═════ Given data ═════

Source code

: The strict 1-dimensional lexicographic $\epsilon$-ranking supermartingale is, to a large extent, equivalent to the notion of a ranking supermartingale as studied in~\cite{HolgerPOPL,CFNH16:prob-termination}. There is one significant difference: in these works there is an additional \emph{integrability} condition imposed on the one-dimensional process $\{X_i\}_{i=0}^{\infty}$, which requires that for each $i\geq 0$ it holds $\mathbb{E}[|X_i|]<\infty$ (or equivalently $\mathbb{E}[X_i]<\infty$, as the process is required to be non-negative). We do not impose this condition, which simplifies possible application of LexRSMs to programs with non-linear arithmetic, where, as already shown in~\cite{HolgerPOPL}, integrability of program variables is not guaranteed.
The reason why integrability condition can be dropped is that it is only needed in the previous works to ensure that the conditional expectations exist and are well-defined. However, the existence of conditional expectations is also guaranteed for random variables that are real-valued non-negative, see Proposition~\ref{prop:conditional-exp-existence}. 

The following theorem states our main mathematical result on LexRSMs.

═════
═════ Given data ═════

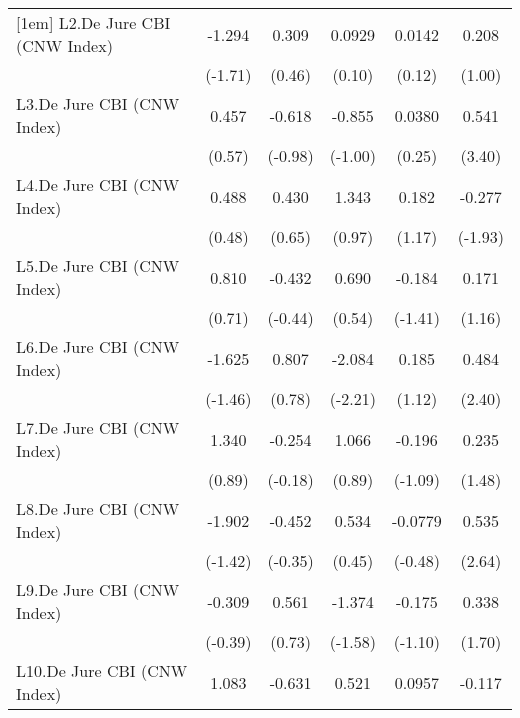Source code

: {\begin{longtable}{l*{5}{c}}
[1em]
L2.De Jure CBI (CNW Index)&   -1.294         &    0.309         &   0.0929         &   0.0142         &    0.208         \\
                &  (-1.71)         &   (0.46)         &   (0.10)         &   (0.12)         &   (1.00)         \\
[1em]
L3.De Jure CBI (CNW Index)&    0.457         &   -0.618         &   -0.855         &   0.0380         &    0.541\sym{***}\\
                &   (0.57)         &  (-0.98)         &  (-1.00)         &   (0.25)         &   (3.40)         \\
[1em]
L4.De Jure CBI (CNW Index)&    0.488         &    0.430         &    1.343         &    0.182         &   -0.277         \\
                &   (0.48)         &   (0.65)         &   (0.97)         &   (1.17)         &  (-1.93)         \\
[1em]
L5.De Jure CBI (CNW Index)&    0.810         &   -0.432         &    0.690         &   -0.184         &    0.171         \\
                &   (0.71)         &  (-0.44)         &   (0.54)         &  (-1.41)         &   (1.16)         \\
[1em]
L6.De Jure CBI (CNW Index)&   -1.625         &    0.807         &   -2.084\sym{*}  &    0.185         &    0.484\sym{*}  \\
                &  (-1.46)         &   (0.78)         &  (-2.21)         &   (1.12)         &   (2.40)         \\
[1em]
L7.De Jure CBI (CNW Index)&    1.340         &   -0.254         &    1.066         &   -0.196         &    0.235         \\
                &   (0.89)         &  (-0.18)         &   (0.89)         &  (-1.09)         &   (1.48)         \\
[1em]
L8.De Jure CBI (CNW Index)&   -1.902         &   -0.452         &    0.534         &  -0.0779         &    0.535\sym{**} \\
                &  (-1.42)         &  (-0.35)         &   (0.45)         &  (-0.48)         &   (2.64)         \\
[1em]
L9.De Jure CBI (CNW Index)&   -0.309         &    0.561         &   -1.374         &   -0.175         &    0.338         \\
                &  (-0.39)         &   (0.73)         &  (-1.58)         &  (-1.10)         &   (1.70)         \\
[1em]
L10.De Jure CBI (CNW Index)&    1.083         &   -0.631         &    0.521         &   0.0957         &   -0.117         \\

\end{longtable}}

═════

What to produce — Reproduce exactly the section above that begins at the line containing "L5.De Jure CBI" and ends at the line containing "L8.De Jure CBI", leaving out all other lines.

Response area —
L5.De Jure CBI (CNW Index)&    0.810         &   -0.432         &    0.690         &   -0.184         &    0.171         \\
                &   (0.71)         &  (-0.44)         &   (0.54)         &  (-1.41)         &   (1.16)         \\
[1em]
L6.De Jure CBI (CNW Index)&   -1.625         &    0.807         &   -2.084\sym{*}  &    0.185         &    0.484\sym{*}  \\
                &  (-1.46)         &   (0.78)         &  (-2.21)         &   (1.12)         &   (2.40)         \\
[1em]
L7.De Jure CBI (CNW Index)&    1.340         &   -0.254         &    1.066         &   -0.196         &    0.235         \\
                &   (0.89)         &  (-0.18)         &   (0.89)         &  (-1.09)         &   (1.48)         \\
[1em]
L8.De Jure CBI (CNW Index)&   -1.902         &   -0.452         &    0.534         &  -0.0779         &    0.535\sym{**} \\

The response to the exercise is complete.